The curtain fell for the last time at about 22:35 yesterday and it is now 03:22 on Wednesday. Since then I have travelled 180 miles by rail and another 32 by road. I have read the programme from cover to cover.  Yet I cannot sleep because I am still excited about Liam Scarlett's new production of Swan Lake.

There are hardly any gimmicks in this production.  There are no new characters.  The story is unchanged:
"Prince Siegfried chances upon a flock of swans while out hunting. When one of the swans turns into a beautiful woman, Odette, he is enraptured. But she is under a spell that holds her captive, allowing her to regain her human form only at night.
The evil spirit Von Rothbart, arbiter of Odette’s curse, disguises his daughter Odile as Odette to trick Siegfried into breaking his vow of love. Fooled, Siegfried declares his love for Odile, and so dooms Odette to suffer under the curse forever (see the Royal Opera House's website).
Yet there was still innovation (see How choreographer Liam Scarlett is reimagining Swan Lake on the Royal Opera House's site).

There are, of course, John Macfarlane's brilliant new designs which I shall discuss later. For me the most striking innovation was the elevation of Baron von Rothbart from scary cape waving sorcerer on a rock to a an even more menacing scheming court insider reminding me just a little bit of President Putin.  Although he appears in the prologue the baron's first intervention in the story is as the queen's adviser.  It is obvious that he exerts considerable influence over her.  The idea that the prince should marry may even have been his idea.  He throws his weight around when he is alone with the prince. He reminds Siegfried of his mother's command to choose a bride. When Siegfried is about to leave the stage with his crossbow, von Rothbart gestures to him to put it down.  This enhanced role for the baron affects the dynamic of the story and in my view makes it much more realistic.  Particularly the third act when von Rothbart promotes his daughter as a possible royal bride.

A character who is so crucial to the story requires an artist who is as much as actor as he is a dancer and Bennet Gartside performed that role exquisitely.  As I could spare the time (and money) for only one performance of the new Swan Lake I chose last night in order to see Federico Bonelli and Lauren Cuthbertson.  They are two of my favourite dancers at the Royal Ballet.  When I saw them in Giselle three years ago they quite took my breath away (see Cuthbertson's Giselle 3 April 2016).

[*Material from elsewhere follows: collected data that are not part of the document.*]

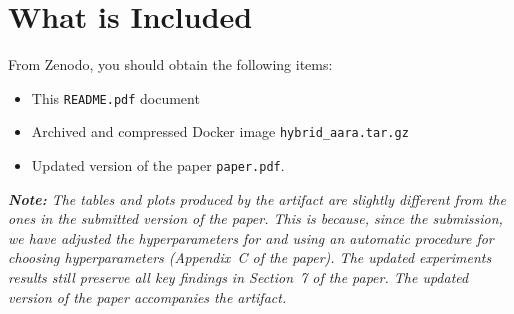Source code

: 
\section{What is Included}

From Zenodo, you should obtain the following items:
\begin{itemize}
  \item This \texttt{README.pdf} document
  \item Archived and compressed Docker image \texttt{hybrid\_aara.tar.gz}
  \item Updated version of the paper \texttt{paper.pdf}.
\end{itemize}

\emph{\textbf{Note:} The tables and plots produced by the artifact are slightly
  different from the ones in the submitted version of the paper.
  This is because, since the submission, we have adjusted the hyperparameters
  for \BayesWC{} and \BayesPC{} using an automatic procedure for choosing
  hyperparameters (Appendix~C of the paper).
  The updated experiments results still preserve all key findings in Section~7
  of the paper.
  The updated version of the paper accompanies the artifact.}


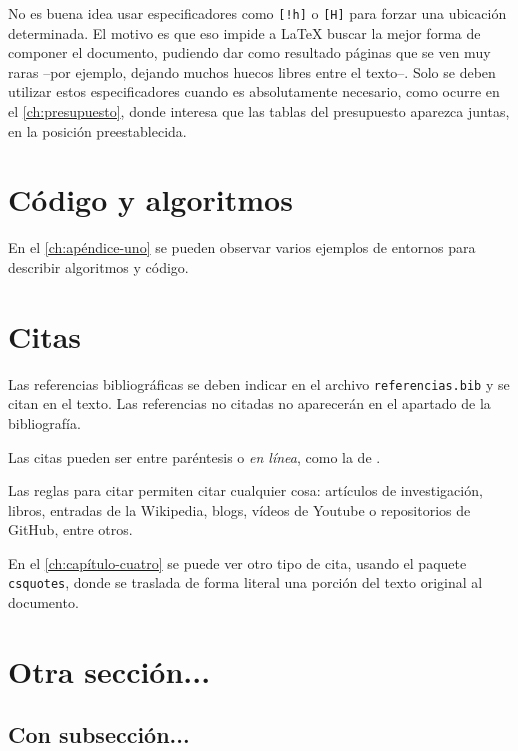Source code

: No es buena idea usar especificadores como \verb|[!h]| o \verb|[H]| para forzar una ubicación determinada. El motivo es que eso impide a \LaTeX{} buscar la mejor forma de componer el documento, pudiendo dar como resultado páginas que se ven muy raras --por ejemplo, dejando muchos huecos libres entre el texto--.
Solo se deben utilizar estos especificadores cuando es absolutamente necesario, como ocurre en el \autoref{ch:presupuesto}, donde interesa que las tablas del presupuesto aparezca juntas, en la posición preestablecida.

\section{Código y algoritmos}

En el \autoref{ch:apéndice-uno} se pueden observar varios ejemplos de entornos para describir algoritmos y código.

\section{Citas}

Las referencias bibliográficas se deben indicar en el archivo \texttt{referencias.bib} y se citan en el texto. Las referencias no citadas no aparecerán en el apartado de la bibliografía.

Las citas pueden ser entre paréntesis \parencite{examplearticle} o \emph{en línea}, como la de \cite{examplegithub}.

Las  reglas para citar \parencite{ulllibguide} permiten citar cualquier cosa: artículos de investigación, libros, entradas de la Wikipedia, blogs, vídeos de Youtube o repositorios de GitHub, entre otros. 

En el \autoref{ch:capítulo-cuatro} se puede ver otro tipo de cita, usando el paquete \texttt{csquotes}, donde se traslada de forma literal una porción del texto original al documento.
 
\section{Otra sección...}

\lipsum[1]

\subsection{Con subsección...}

\lipsum[2]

It was on the strength of that performance that I chose Cuthbertson as my ballerina of 2016 (see The Terpsichore Titles: Outstanding Female Dancer of 2016 29 Dec 2016). Bonelli was on stage yesterday and he was as gallant and dashing as ever but sadly Cuthbertson was indisposed. Just before the start Kevin O'Hare came on stage to announce that she had been injured and invited us to join him in wishing her well which I, for one, certainly do. He also announced that Akane Takada. who took Cuthbertson's place, had danced Odette-Odile for the first time the previous Saturday. All I can say is that she was enchanting. While I hope to see Cuthbertson in that role soon I was not in the least disappointed by the casting change.

There were many other dancers who impressed me last night but this already over-long review would become as turgid as a telephone directory were I to include them all.  But James Hay stood out for me as the prince's mate Benno. Not quite as big a role in Scarlett's Swan Lake as in David Dawson's but the character does not appear in many productions.  Perhaps because I have tried to learn the cygnets' dance (see KNT's Beginners' Adult Ballet Intensive - Swan Lake: Day 1 16 Aug 2015) I feel a special sense of fellowship with whoever dances on it on stage.  I therefore gave Elizabeth Harrod, Meaghan Grace Hinkis, Romany Pajdak and Leticia Stock who performed that piece an extra loud clap prompting an old fashioned look from the lady next to me as if to say "What's so special about them?" It  would have taken me far too long to tell her.  I also liked the Neapolitan dance. Anna Rose O'Sullivan and Paul Kay were lively and sparky. They performed that divertissement in the way that Wayne Sleep and Jennifer Penney used to do.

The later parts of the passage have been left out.